Se dio por vencido. No le importó que las ratas se dieran cuenta. Y sabía que una vez que se acostara volverían a iniciar su concierto para cartón y tabla en re menor.
Pero ya lo habían hecho levantar así que decidió tomarse un trago. Había llegado con una botella de brandy barato envuelta en una bolsa de papel marrón como si las bolsas de papel marrón fueran una especie de insignia como las que ganan los scouts pero en este caso por graduarse de alcohólico, aunque, como la mayoría de alcohólicos no llegaría nunca a reconocerlo.

Se sirvió un trago y hasta sonrió al oír nuevamente los ruidos de las ratas.

No estaba muy dispuesto a reconocer que la lucha con las ratas era una apariencia, un juego. No podría vivir sin ellas. Si hubiera querido eliminarlas lo hubiera hecho hacía mucho tiempo habida cuenta de instrumentos, herramientas, armas y estrategias mucho más eficaces que el palo romo de una escoba. ¿qué iba a hacer? ¿barrerlas?

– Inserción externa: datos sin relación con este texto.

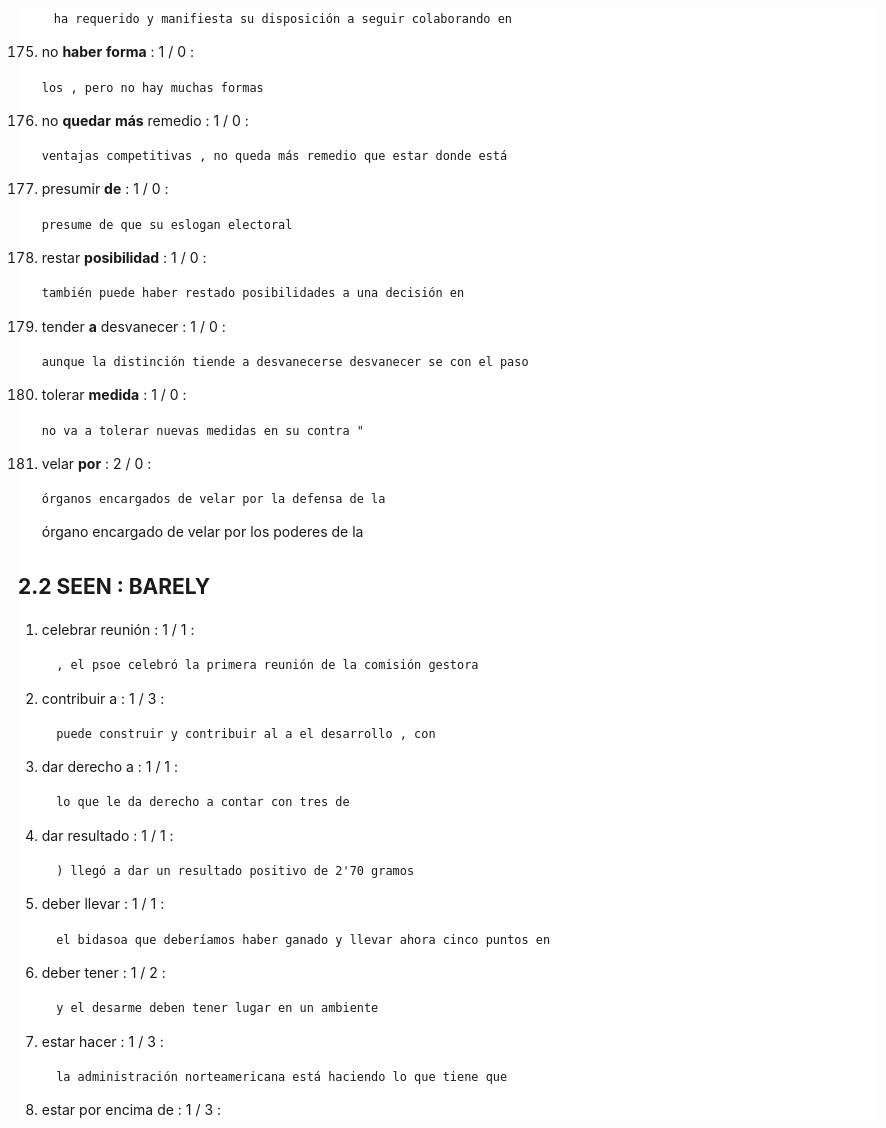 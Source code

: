 		 ha requerido y manifiesta su disposición a seguir colaborando en

175. no **haber** **forma** : 1  / 0 :

		 los , pero no hay muchas formas

176. no **quedar** **más** remedio : 1  / 0 :

		 ventajas competitivas , no queda más remedio que estar donde está

177. presumir **de** : 1  / 0 :

		 presume de que su eslogan electoral

178. restar **posibilidad** : 1  / 0 :

		 también puede haber restado posibilidades a una decisión en

179. tender **a** desvanecer : 1  / 0 :

		 aunque la distinción tiende a desvanecerse desvanecer se con el paso

180. tolerar **medida** : 1  / 0 :

		 no va a tolerar nuevas medidas en su contra "

181. velar **por** : 2  / 0 :

		 órganos encargados de velar por la defensa de la

		órgano encargado de velar por los poderes de la

## 2.2 SEEN : BARELY

1. celebrar reunión : 1  / 1 :

		 , el psoe celebró la primera reunión de la comisión gestora

2. contribuir a : 1  / 3 :

		 puede construir y contribuir al a el desarrollo , con

3. dar derecho a : 1  / 1 :

		 lo que le da derecho a contar con tres de

4. dar resultado : 1  / 1 :

		 ) llegó a dar un resultado positivo de 2'70 gramos

5. deber llevar : 1  / 1 :

		 el bidasoa que deberíamos haber ganado y llevar ahora cinco puntos en

6. deber tener : 1  / 2 :

		 y el desarme deben tener lugar en un ambiente

7. estar hacer : 1  / 3 :

		 la administración norteamericana está haciendo lo que tiene que

8. estar por encima de : 1  / 3 :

Las ratas eran una buena compañía pero no podía seguir relacionándose solo con ellas. También las ratas sentían en su interior que necesitaban nuevas perspectivas, viajar, hacer nuevos amigos de otras especies. Dejar el juego histórico con el humano que no se afeitaba ni tenía barba. Por eso las ratas decidieron tomar sus pertenencias –nada– y largarse a buscar nuevos basureros, nuevos pisos de madera, nuevos cartones, nuevos restos viejos de comida.


Fue una despedida silenciosa. El tipo, acostado en su cuarto sabía que se habían ido y las despidió con agradecimiento. Un esbozo mínimo, una sonrisa interior. Descansó. Las ratas, camino abajo por las escaleras sintieron sus ondas mentales de alivio, de despedida, de agradecimiento.